→ **TASK REQUIREMENTS**:
Copy exactly the stretch of data below from the line with "static external IP addresses" through the line with "You know what.", including both of those lines.

-------- TASK INPUTS

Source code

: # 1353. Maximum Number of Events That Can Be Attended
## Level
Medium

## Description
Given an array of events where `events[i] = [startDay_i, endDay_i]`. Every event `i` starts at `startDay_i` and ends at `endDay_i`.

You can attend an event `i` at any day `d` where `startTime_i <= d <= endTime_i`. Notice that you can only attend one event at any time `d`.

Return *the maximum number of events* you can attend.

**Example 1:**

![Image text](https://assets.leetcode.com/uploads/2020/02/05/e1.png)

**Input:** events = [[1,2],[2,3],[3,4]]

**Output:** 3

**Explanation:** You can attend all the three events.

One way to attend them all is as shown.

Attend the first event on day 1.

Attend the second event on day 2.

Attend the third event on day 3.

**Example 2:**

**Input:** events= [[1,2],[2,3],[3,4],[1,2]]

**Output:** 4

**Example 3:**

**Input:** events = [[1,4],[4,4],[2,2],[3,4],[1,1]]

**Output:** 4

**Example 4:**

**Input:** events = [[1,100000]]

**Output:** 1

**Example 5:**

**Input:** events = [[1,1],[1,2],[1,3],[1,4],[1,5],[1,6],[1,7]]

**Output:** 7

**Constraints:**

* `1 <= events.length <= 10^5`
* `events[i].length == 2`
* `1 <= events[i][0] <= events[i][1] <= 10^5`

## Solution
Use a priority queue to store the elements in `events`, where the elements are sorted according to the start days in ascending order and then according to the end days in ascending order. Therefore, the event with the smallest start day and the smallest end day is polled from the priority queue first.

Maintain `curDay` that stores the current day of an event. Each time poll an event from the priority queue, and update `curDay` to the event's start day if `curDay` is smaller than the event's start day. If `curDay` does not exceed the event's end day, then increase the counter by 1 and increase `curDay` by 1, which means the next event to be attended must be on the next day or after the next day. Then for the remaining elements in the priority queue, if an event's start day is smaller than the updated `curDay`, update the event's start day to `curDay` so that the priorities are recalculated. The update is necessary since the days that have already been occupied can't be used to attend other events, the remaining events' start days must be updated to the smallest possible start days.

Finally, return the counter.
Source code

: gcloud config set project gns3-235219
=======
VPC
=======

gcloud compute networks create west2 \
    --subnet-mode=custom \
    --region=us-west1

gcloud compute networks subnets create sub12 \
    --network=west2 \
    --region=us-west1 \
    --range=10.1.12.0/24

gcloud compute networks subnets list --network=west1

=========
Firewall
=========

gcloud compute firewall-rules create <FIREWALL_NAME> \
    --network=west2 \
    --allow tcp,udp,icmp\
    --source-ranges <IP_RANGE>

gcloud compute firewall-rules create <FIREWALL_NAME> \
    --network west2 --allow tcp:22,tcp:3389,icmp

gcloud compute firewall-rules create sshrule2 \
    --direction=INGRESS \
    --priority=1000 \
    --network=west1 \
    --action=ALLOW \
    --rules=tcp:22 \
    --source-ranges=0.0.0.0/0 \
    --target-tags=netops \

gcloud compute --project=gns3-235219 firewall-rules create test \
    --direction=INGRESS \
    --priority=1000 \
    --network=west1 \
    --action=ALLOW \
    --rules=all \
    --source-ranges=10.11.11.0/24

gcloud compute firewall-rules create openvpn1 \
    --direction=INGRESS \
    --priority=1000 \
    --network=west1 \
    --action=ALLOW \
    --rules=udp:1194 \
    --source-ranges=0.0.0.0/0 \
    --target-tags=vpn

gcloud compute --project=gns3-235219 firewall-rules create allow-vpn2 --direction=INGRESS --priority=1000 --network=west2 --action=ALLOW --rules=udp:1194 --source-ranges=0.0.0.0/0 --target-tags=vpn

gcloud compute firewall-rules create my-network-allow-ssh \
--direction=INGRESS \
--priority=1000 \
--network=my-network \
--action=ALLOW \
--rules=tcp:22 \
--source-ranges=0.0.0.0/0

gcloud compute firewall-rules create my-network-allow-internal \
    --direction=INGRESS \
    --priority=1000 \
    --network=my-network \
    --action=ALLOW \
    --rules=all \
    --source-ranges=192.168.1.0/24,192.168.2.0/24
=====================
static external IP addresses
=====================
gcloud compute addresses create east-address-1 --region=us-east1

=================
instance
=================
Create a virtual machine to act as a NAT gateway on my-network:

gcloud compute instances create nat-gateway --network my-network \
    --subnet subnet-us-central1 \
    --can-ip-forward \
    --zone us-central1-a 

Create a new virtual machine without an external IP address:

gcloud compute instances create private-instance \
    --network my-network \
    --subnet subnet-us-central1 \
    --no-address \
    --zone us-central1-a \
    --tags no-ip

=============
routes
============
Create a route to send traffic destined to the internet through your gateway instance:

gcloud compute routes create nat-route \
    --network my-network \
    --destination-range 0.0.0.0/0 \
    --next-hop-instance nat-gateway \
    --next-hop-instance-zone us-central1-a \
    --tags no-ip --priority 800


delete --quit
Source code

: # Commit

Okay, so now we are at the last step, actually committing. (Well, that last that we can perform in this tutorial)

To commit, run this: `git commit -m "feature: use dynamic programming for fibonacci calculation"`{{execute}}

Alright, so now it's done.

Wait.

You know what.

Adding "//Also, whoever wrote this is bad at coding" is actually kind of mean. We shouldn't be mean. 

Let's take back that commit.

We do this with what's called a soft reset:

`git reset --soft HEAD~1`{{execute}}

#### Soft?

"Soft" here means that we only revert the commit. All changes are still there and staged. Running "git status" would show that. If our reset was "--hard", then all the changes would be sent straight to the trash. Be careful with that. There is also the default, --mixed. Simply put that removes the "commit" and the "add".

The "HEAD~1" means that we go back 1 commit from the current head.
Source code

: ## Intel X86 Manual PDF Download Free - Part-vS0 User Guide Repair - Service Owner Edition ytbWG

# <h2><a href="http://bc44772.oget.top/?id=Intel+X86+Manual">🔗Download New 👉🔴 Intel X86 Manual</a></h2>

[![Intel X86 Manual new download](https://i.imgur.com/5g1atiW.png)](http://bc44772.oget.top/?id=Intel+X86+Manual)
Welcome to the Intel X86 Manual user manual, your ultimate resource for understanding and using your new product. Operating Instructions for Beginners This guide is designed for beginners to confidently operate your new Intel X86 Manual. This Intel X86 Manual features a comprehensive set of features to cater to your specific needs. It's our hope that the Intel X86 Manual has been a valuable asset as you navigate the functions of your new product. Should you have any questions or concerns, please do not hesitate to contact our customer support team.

----------------

→ **ANSWER**:
static external IP addresses
=====================
gcloud compute addresses create east-address-1 --region=us-east1

=================
instance
=================
Create a virtual machine to act as a NAT gateway on my-network:

gcloud compute instances create nat-gateway --network my-network \
    --subnet subnet-us-central1 \
    --can-ip-forward \
    --zone us-central1-a 

Create a new virtual machine without an external IP address:

gcloud compute instances create private-instance \
    --network my-network \
    --subnet subnet-us-central1 \
    --no-address \
    --zone us-central1-a \
    --tags no-ip

=============
routes
============
Create a route to send traffic destined to the internet through your gateway instance:

gcloud compute routes create nat-route \
    --network my-network \
    --destination-range 0.0.0.0/0 \
    --next-hop-instance nat-gateway \
    --next-hop-instance-zone us-central1-a \
    --tags no-ip --priority 800


delete --quit
Source code

: # Commit

Okay, so now we are at the last step, actually committing. (Well, that last that we can perform in this tutorial)

To commit, run this: `git commit -m "feature: use dynamic programming for fibonacci calculation"`{{execute}}

Alright, so now it's done.

Wait.

You know what.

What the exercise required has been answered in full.